Native trackers: 'secret weapon' in drug war

As the fence on the Arizona-Mexico border comes into view, Curtis Heim jumps out of an SUV to follow some footprints into a mesquite tree grove.

Weaving among squat cactus and desert scrub, he pulls down a thorny branch. Dangling from it is a nearly invisible fiber from a sugar sack – a favorite receptacle of drug smugglers, who cut shoulder straps in the bags and turn them into backpacks.

"No matter how careful they are, there's always something left behind," he says, examining the fiber.

Mr. Heim is a member of the Shadow Wolves, a US Customs patrol that's all native American – and that's gained a reputation as having the finest trackers in the nation.

The patrol, which Congress created in the early 1970s, uses traditional native American tracking skills as it takes a frontline position in the war on drugs. Although the Wolves number only 21, they are responsible for about 70 percent of the 40,000 to 60,000 pounds of drugs seized each year by this Customs section – an area that includes more than 60 miles of Arizona-Mexico border, as well as the Tohono O'odham Reservation, birthplace of many of the Wolves.

Their skills are so valued that they've been dispatched to several former Soviet states and the Baltics, where they train officers to track weapons smugglers. But they don't need to go halfway around the world to help change the way things work. On the Tohono O'odham Reservation, they've forged links of trust with their fellow native Americans, making some more likely to share information than they would be with Anglo officers.

"It's easier for the local community to share information with someone they know and have a trusting relationship with," says Lawrence Seligman, chief of the Tohono O'odham Police Department. "The reality is, it's always positive to have local members of the community – regardless of the culture – be a part of the group that's involved in law enforcement."

How to listen

The Shadow Wolves adopted their name to describe their relentless, round-the-clock pursuit of smugglers. The patrol includes members from a number of tribes, including Navajo, Chicasaw, Sioux, and Lakota, as well as O'odham.

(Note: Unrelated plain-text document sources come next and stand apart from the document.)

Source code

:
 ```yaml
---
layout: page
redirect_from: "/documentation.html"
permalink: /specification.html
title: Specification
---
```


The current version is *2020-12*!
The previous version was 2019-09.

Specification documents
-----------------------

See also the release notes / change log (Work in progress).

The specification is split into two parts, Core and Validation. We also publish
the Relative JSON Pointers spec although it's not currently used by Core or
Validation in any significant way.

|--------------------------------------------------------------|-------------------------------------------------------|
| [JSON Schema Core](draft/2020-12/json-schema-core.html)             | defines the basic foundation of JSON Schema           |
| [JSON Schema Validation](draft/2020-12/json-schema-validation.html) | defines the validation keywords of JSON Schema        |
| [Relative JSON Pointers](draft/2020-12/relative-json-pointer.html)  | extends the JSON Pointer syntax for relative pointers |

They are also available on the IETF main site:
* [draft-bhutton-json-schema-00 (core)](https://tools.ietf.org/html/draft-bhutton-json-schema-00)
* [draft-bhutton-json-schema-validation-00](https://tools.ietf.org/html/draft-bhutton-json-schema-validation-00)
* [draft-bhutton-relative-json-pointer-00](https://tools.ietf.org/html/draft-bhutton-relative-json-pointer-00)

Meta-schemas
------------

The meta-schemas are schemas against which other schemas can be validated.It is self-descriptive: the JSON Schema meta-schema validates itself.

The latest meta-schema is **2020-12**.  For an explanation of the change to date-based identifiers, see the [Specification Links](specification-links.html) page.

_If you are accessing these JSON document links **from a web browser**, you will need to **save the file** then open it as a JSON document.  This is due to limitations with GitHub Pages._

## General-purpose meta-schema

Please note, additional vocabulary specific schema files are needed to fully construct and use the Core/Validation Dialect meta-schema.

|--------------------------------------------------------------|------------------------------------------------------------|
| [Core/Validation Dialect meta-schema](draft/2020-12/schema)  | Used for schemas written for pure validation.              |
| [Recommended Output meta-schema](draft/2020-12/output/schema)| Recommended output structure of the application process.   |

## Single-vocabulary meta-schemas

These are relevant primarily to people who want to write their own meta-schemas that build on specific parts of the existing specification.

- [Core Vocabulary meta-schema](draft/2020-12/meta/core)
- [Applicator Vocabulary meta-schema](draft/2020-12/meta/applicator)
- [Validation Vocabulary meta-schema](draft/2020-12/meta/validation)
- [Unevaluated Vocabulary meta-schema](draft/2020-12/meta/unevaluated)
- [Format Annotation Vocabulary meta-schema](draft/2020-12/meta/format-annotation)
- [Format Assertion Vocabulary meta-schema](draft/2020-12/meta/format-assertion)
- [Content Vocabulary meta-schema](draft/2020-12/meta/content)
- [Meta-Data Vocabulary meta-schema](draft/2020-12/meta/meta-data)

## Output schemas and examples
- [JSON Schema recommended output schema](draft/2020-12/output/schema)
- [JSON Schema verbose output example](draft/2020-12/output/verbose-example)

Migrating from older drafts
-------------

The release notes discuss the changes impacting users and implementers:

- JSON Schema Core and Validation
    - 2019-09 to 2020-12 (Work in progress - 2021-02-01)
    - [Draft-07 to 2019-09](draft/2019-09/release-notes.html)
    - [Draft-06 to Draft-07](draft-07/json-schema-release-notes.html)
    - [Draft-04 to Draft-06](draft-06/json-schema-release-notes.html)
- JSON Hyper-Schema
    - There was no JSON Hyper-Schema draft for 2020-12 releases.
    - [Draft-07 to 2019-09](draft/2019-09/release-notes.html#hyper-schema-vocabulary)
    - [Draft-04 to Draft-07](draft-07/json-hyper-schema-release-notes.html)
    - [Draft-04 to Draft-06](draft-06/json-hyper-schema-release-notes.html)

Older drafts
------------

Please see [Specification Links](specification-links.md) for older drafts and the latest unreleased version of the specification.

Marvin Eleando, a 26-year Shadow Wolves veteran, is an O'odham born and raised on this reservation. "Growing up, we learned how to track, what to look for when we'd go hunting," he says. His grandfather would wake him before sunrise, and "teach me how to listen, to hear things out in the desert."

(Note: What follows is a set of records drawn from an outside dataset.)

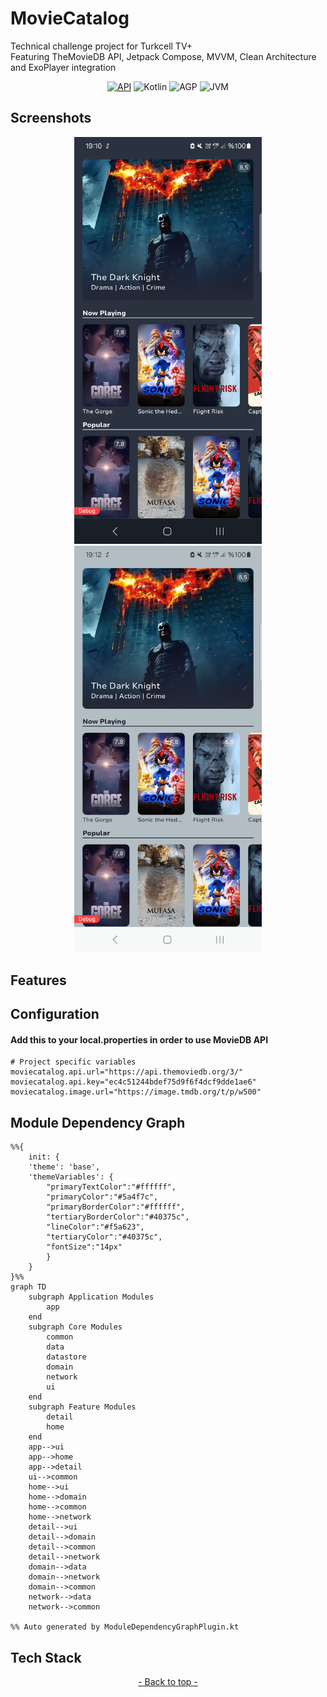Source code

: <a name="readme-top"></a>

# MovieCatalog

Technical challenge project for Turkcell TV+    
Featuring TheMovieDB API, Jetpack Compose, MVVM, Clean Architecture and ExoPlayer integration

<p align="center">
  <a href="https://android-arsenal.com/api?level=24" target="_blank"><img alt="API" src="https://img.shields.io/badge/API-24%2B-orange.svg?style=flat"/></a>
  <a><img alt="Kotlin" src="https://img.shields.io/badge/Kotlin-2.1.0-purple.svg?style=flat"/></a>
  <a><img alt="AGP" src="https://img.shields.io/badge/AGP-8.8.0-yellow.svg?style=flat"/></a>
  <a><img alt="JVM" src="https://img.shields.io/badge/JVM-17-blue.svg?style=flat"/></a>
</p>

## Screenshots

<p align="center">
  <a>
    <img width=300, src="docs/home-screen-dark.png" alt="Home Screen - Dark">
    <img width=300, src="docs/home-screen-light.png" alt="Home Screen - Light">
  </a>
</p>

## Features



## Configuration
#### Add this to your local.properties in order to use MovieDB API
```properties
# Project specific variables
moviecatalog.api.url="https://api.themoviedb.org/3/"
moviecatalog.api.key="ec4c51244bdef75d9f6f4dcf9dde1ae6"
moviecatalog.image.url="https://image.tmdb.org/t/p/w500"
```

## Module Dependency Graph

```mermaid
%%{
    init: {
    'theme': 'base',
    'themeVariables': {
        "primaryTextColor":"#ffffff",
        "primaryColor":"#5a4f7c",
        "primaryBorderColor":"#ffffff",
        "tertiaryBorderColor":"#40375c",
        "lineColor":"#f5a623",
        "tertiaryColor":"#40375c",
        "fontSize":"14px"
        }
    }
}%%
graph TD
    subgraph Application Modules
        app
    end
    subgraph Core Modules
        common
        data
        datastore
        domain
        network
        ui
    end
    subgraph Feature Modules
        detail
        home
    end
    app-->ui
    app-->home
    app-->detail
    ui-->common
    home-->ui
    home-->domain
    home-->common
    home-->network
    detail-->ui
    detail-->domain
    detail-->common
    detail-->network
    domain-->data
    domain-->network
    domain-->common
    network-->data
    network-->common

%% Auto generated by ModuleDependencyGraphPlugin.kt

```


## Tech Stack



<p align="center"><a href="#readme-top"> - Back to top - </a></p>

The Shadow Wolves augment such traditional skills with state-of-the-art equipment, from ATVs and night scopes to global positioning devices.

Combining the Wolves' home-grown talent with high technology is very effective, says René Andreu, an Anglo, and resident agent in charge for the Customs office in Sells, a scruffy town that's also home to the O'odham tribal government. This mix "is one of the reasons they do so well."

Hunting danger

Still, when the Wolves catch their prey, things can get dicey. Heim – a Sacafox from Iowa – recently sustained bruises when a Ford Excursion struck him during a major drug bust not far from here.

Indeed, a gray feather on the patrol's distinctive shoulder patches symbolizes the death of Shadow Wolf Glenn Miles, who was killed in a shootout with smugglers in 1985. The patch has "become a morale booster, and created a stronger bond between all of us," says its designer, Bryan Nez, a Navajo tracker.

Mr. Seligman notes that bonds have also been strengthened between his police department and the Wolves. "This is a fairly isolated – and becoming much more dangerous – arena to be a cop," he says. "That's what brings us together."

Those ties are undoubtedly an advantage as both groups deal with the community. Stricken by poverty, the O'odham themselves sometimes turn to smuggling. When those suspects are brought in, "I can usually tell you what family and what village they belong to," says Mr. Eleando.

Close to home

But working for the federal government isn't always viewed favorably by some tribal members, who still nurse resentment for years of repression.

Ed Cline, an Omaha Indian from Nebraska and Heim's partner, has seen that more than a few times. "A lot of people in our own tribes do resent it," he says. "But I tell them, we're doing what we do for everybody's kids."

Cline is in the driver's seat of the SUV, raising a thick cloud of tawny dust as he slides into gear. But he shudders to a stop when Heim spots another flurry of tracks crossing the hard, rocky flats.

Reading the ground, Heim quickly realizes that these prints are left by illegal immigrants, not by drug smugglers. "You can tell the ones that belong to the drug smugglers – they're deeper" because they're carrying a load, he says. Smugglers often try to hide their tracks by strapping pieces of carpet to their shoes, or brushing away footprints.

This inch-by-inch work of the Shadow Wolves may very well be carried on by some of the youths on Tohono O'odham Reservation, who have learned about the top-notch unit at school presentations.

"The kids were impressed that they went to Russia and South America," says Sandy Gutierrez, a career counselor at Baboquivari High School on the reservation. "It's important for the children to know that there are careers that will allow them to come back to the reservation, to work with their people, and to help them."